■ TASK REQUIREMENTS ■
From the very first line of the data to the line containing "<p><ul><li>横型酸", retype everything exactly, leaving the pictures behind.
=== GIVEN RECORDS ===
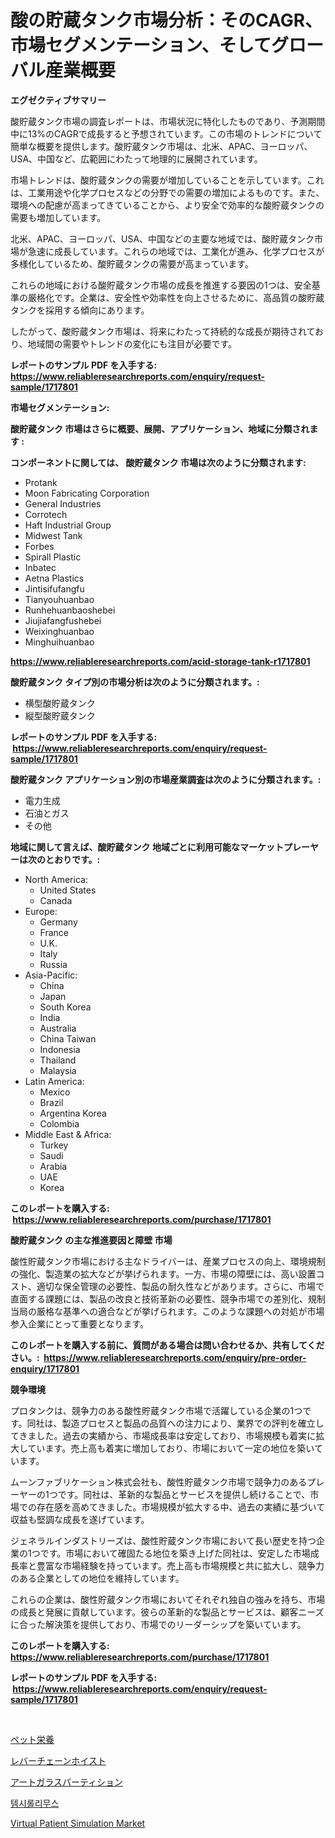 <p><h1>酸の貯蔵タンク市場分析：そのCAGR、市場セグメンテーション、そしてグローバル産業概要</h1></p><p><strong>エグゼクティブサマリー</strong></p>
<p><p>酸貯蔵タンク市場の調査レポートは、市場状況に特化したものであり、予測期間中に13%のCAGRで成長すると予想されています。この市場のトレンドについて簡単な概要を提供します。酸貯蔵タンク市場は、北米、APAC、ヨーロッパ、USA、中国など、広範囲にわたって地理的に展開されています。</p><p>市場トレンドは、酸貯蔵タンクの需要が増加していることを示しています。これは、工業用途や化学プロセスなどの分野での需要の増加によるものです。また、環境への配慮が高まってきていることから、より安全で効率的な酸貯蔵タンクの需要も増加しています。</p><p>北米、APAC、ヨーロッパ、USA、中国などの主要な地域では、酸貯蔵タンク市場が急速に成長しています。これらの地域では、工業化が進み、化学プロセスが多様化しているため、酸貯蔵タンクの需要が高まっています。</p><p>これらの地域における酸貯蔵タンク市場の成長を推進する要因の1つは、安全基準の厳格化です。企業は、安全性や効率性を向上させるために、高品質の酸貯蔵タンクを採用する傾向にあります。</p><p>したがって、酸貯蔵タンク市場は、将来にわたって持続的な成長が期待されており、地域間の需要やトレンドの変化にも注目が必要です。</p></p>
<p><strong>レポートのサンプル PDF を入手する: <a href="https://www.reliableresearchreports.com/enquiry/request-sample/1717801">https://www.reliableresearchreports.com/enquiry/request-sample/1717801</a></strong></p>
<p><strong>市場セグメンテーション:</strong></p>
<p><strong> 酸貯蔵タンク 市場はさらに概要、展開、アプリケーション、地域に分類されます :</strong></p>
<p><strong>コンポーネントに関しては、 酸貯蔵タンク 市場は次のように分類されます: &nbsp;</strong></p>
<p><ul><li>Protank</li><li>Moon Fabricating Corporation</li><li>General Industries</li><li>Corrotech</li><li>Haft Industrial Group</li><li>Midwest Tank</li><li>Forbes</li><li>Spirall Plastic</li><li>Inbatec</li><li>Aetna Plastics</li><li>Jintisifufangfu</li><li>Tianyouhuanbao</li><li>Runhehuanbaoshebei</li><li>Jiujiafangfushebei</li><li>Weixinghuanbao</li><li>Minghuihuanbao</li></ul></p>
<p><strong><a href="https://www.reliableresearchreports.com/acid-storage-tank-r1717801">https://www.reliableresearchreports.com/acid-storage-tank-r1717801</a></strong></p>
<p><strong> 酸貯蔵タンク タイプ別の市場分析は次のように分類されます。:</strong></p>
<p><ul><li>横型酸貯蔵タンク</li><li>縦型酸貯蔵タンク</li></ul></p>
<p><strong>レポートのサンプル PDF を入手する: &nbsp;<a href="https://www.reliableresearchreports.com/enquiry/request-sample/1717801">https://www.reliableresearchreports.com/enquiry/request-sample/1717801</a></strong></p>
<p><strong> 酸貯蔵タンク アプリケーション別の市場産業調査は次のように分類されます。:</strong></p>
<p><ul><li>電力生成</li><li>石油とガス</li><li>その他</li></ul></p>
<p><strong>地域に関して言えば、酸貯蔵タンク 地域ごとに利用可能なマーケットプレーヤーは次のとおりです。:</strong></p>
<p><ul>
    <li>
        North America:
        <ul>
            <li>United States</li>
            <li>Canada</li>
        </ul>
    </li>
    <li>
        Europe:
        <ul>
            <li>Germany</li>
            <li>France</li>
            <li>U.K.</li>
            <li>Italy</li>
            <li>Russia</li>
        </ul>
    </li>
    <li>
        Asia-Pacific:
        <ul>
            <li>China</li>
            <li>Japan</li>
            <li>South Korea</li>
            <li>India</li>
            <li>Australia</li>
            <li>China Taiwan</li>
            <li>Indonesia</li>
            <li>Thailand</li>
            <li>Malaysia</li>
        </ul>
    </li>
    <li>
        Latin America:
        <ul>
            <li>Mexico</li>
            <li>Brazil</li>
            <li>Argentina Korea</li>
            <li>Colombia</li>
        </ul>
    </li>
    <li>
        Middle East & Africa:
        <ul>
            <li>Turkey</li>
            <li>Saudi</li>
            <li>Arabia</li>
            <li>UAE</li>
            <li>Korea</li>
        </ul>
    </li>
    </ul></p>
<p><strong>このレポートを購入する: &nbsp;<a href="https://www.reliableresearchreports.com/purchase/1717801">https://www.reliableresearchreports.com/purchase/1717801</a></strong></p>
<p><strong>酸貯蔵タンク の主な推進要因と障壁 市場</strong></p>
<p><p>酸性貯蔵タンク市場における主なドライバーは、産業プロセスの向上、環境規制の強化、製造業の拡大などが挙げられます。一方、市場の障壁には、高い設置コスト、適切な保全管理の必要性、製品の耐久性などがあります。さらに、市場で直面する課題には、製品の改良と技術革新の必要性、競争市場での差別化、規制当局の厳格な基準への適合などが挙げられます。このような課題への対処が市場参入企業にとって重要となります。</p></p>
<p><strong>このレポートを購入する前に、質問がある場合は問い合わせるか、共有してください。:&nbsp; <a href="https://www.reliableresearchreports.com/enquiry/pre-order-enquiry/1717801">https://www.reliableresearchreports.com/enquiry/pre-order-enquiry/1717801</a></strong></p>
<p><strong>競争環境</strong></p>
<p><p>プロタンクは、競争力のある酸性貯蔵タンク市場で活躍している企業の1つです。同社は、製造プロセスと製品の品質への注力により、業界での評判を確立してきました。過去の実績から、市場成長率は安定しており、市場規模も着実に拡大しています。売上高も着実に増加しており、市場において一定の地位を築いています。</p><p>ムーンファブリケーション株式会社も、酸性貯蔵タンク市場で競争力のあるプレーヤーの1つです。同社は、革新的な製品とサービスを提供し続けることで、市場での存在感を高めてきました。市場規模が拡大する中、過去の実績に基づいて収益も堅調な成長を遂げています。</p><p>ジェネラルインダストリーズは、酸性貯蔵タンク市場において長い歴史を持つ企業の1つです。市場において確固たる地位を築き上げた同社は、安定した市場成長率と豊富な市場経験を持っています。売上高も市場規模と共に拡大し、競争力のある企業としての地位を維持しています。</p><p>これらの企業は、酸性貯蔵タンク市場においてそれぞれ独自の強みを持ち、市場の成長と発展に貢献しています。彼らの革新的な製品とサービスは、顧客ニーズに合った解決策を提供しており、市場でのリーダーシップを築いています。</p></p>
<p><strong>このレポートを購入する: &nbsp; <a href="https://www.reliableresearchreports.com/purchase/1717801">https://www.reliableresearchreports.com/purchase/1717801</a></strong></p>
<p><strong>レポートのサンプル PDF を入手する: &nbsp;<a href="https://www.reliableresearchreports.com/enquiry/request-sample/1717801">https://www.reliableresearchreports.com/enquiry/request-sample/1717801</a></strong><strong></strong></p>
<p>&nbsp;</p>
<p><p><a href="https://medium.com/@chelsealowe1964/%E3%83%9A%E3%83%83%E3%83%88%E6%A0%84%E9%A4%8A%E5%B8%82%E5%A0%B4%E3%81%AE%E3%82%B5%E3%82%A4%E3%82%BA%E3%81%A8%E5%B8%82%E5%A0%B4%E5%8B%95%E5%90%91-%E5%AE%8C%E5%85%A8%E3%81%AA%E6%A5%AD%E7%95%8C%E6%A6%82%E8%A6%81-2024%E5%B9%B4%E3%81%8B%E3%82%892031%E5%B9%B4%E3%81%BE%E3%81%A7-cf5cce6d799f">ペット栄養</a></p><p><a href="https://github.com/xtkhtofdt934839/Market-Research-Report-List-1/blob/main/756406525183.md">レバーチェーンホイスト</a></p><p><a href="https://medium.com/@kimalker_178/%E3%82%A2%E3%83%BC%E3%83%88%E3%82%AC%E3%83%A9%E3%82%B9%E3%83%91%E3%83%BC%E3%83%86%E3%82%A3%E3%82%B7%E3%83%A7%E3%83%B3%E3%81%AE%E5%B8%82%E5%A0%B4%E8%A6%8F%E6%A8%A1%E3%81%A8%E5%B8%82%E5%A0%B4%E5%8B%95%E5%90%91-%E5%AE%8C%E5%85%A8%E6%A5%AD%E7%95%8C%E6%A6%82%E8%A6%81-2024%E5%B9%B4%E3%81%8B%E3%82%892031%E5%B9%B4%E3%81%BE%E3%81%A7-a6e41f19c378">アートガラスパーティション</a></p><p><a href="https://github.com/rsg307664904/Market-Research-Report-List-1/blob/main/439269723013.md">템시롤리무스</a></p><p><a href="https://github.com/AKSHATREPORTPRIME/Market-Research-Report-List-4/blob/main/virtual-patient-simulation-market.md">Virtual Patient Simulation Market</a></p></p>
===
■ RESPONSE TO THE TASK ■
 <p><h1>酸の貯蔵タンク市場分析：そのCAGR、市場セグメンテーション、そしてグローバル産業概要</h1></p><p><strong>エグゼクティブサマリー</strong></p>
<p><p>酸貯蔵タンク市場の調査レポートは、市場状況に特化したものであり、予測期間中に13%のCAGRで成長すると予想されています。この市場のトレンドについて簡単な概要を提供します。酸貯蔵タンク市場は、北米、APAC、ヨーロッパ、USA、中国など、広範囲にわたって地理的に展開されています。</p><p>市場トレンドは、酸貯蔵タンクの需要が増加していることを示しています。これは、工業用途や化学プロセスなどの分野での需要の増加によるものです。また、環境への配慮が高まってきていることから、より安全で効率的な酸貯蔵タンクの需要も増加しています。</p><p>北米、APAC、ヨーロッパ、USA、中国などの主要な地域では、酸貯蔵タンク市場が急速に成長しています。これらの地域では、工業化が進み、化学プロセスが多様化しているため、酸貯蔵タンクの需要が高まっています。</p><p>これらの地域における酸貯蔵タンク市場の成長を推進する要因の1つは、安全基準の厳格化です。企業は、安全性や効率性を向上させるために、高品質の酸貯蔵タンクを採用する傾向にあります。</p><p>したがって、酸貯蔵タンク市場は、将来にわたって持続的な成長が期待されており、地域間の需要やトレンドの変化にも注目が必要です。</p></p>
<p><strong>レポートのサンプル PDF を入手する: <a href="https://www.reliableresearchreports.com/enquiry/request-sample/1717801">https://www.reliableresearchreports.com/enquiry/request-sample/1717801</a></strong></p>
<p><strong>市場セグメンテーション:</strong></p>
<p><strong> 酸貯蔵タンク 市場はさらに概要、展開、アプリケーション、地域に分類されます :</strong></p>
<p><strong>コンポーネントに関しては、 酸貯蔵タンク 市場は次のように分類されます: &nbsp;</strong></p>
<p><ul><li>Protank</li><li>Moon Fabricating Corporation</li><li>General Industries</li><li>Corrotech</li><li>Haft Industrial Group</li><li>Midwest Tank</li><li>Forbes</li><li>Spirall Plastic</li><li>Inbatec</li><li>Aetna Plastics</li><li>Jintisifufangfu</li><li>Tianyouhuanbao</li><li>Runhehuanbaoshebei</li><li>Jiujiafangfushebei</li><li>Weixinghuanbao</li><li>Minghuihuanbao</li></ul></p>
<p><strong><a href="https://www.reliableresearchreports.com/acid-storage-tank-r1717801">https://www.reliableresearchreports.com/acid-storage-tank-r1717801</a></strong></p>
<p><strong> 酸貯蔵タンク タイプ別の市場分析は次のように分類されます。:</strong></p>
<p><ul><li>横型酸貯蔵タンク</li><li>縦型酸貯蔵タンク</li></ul></p>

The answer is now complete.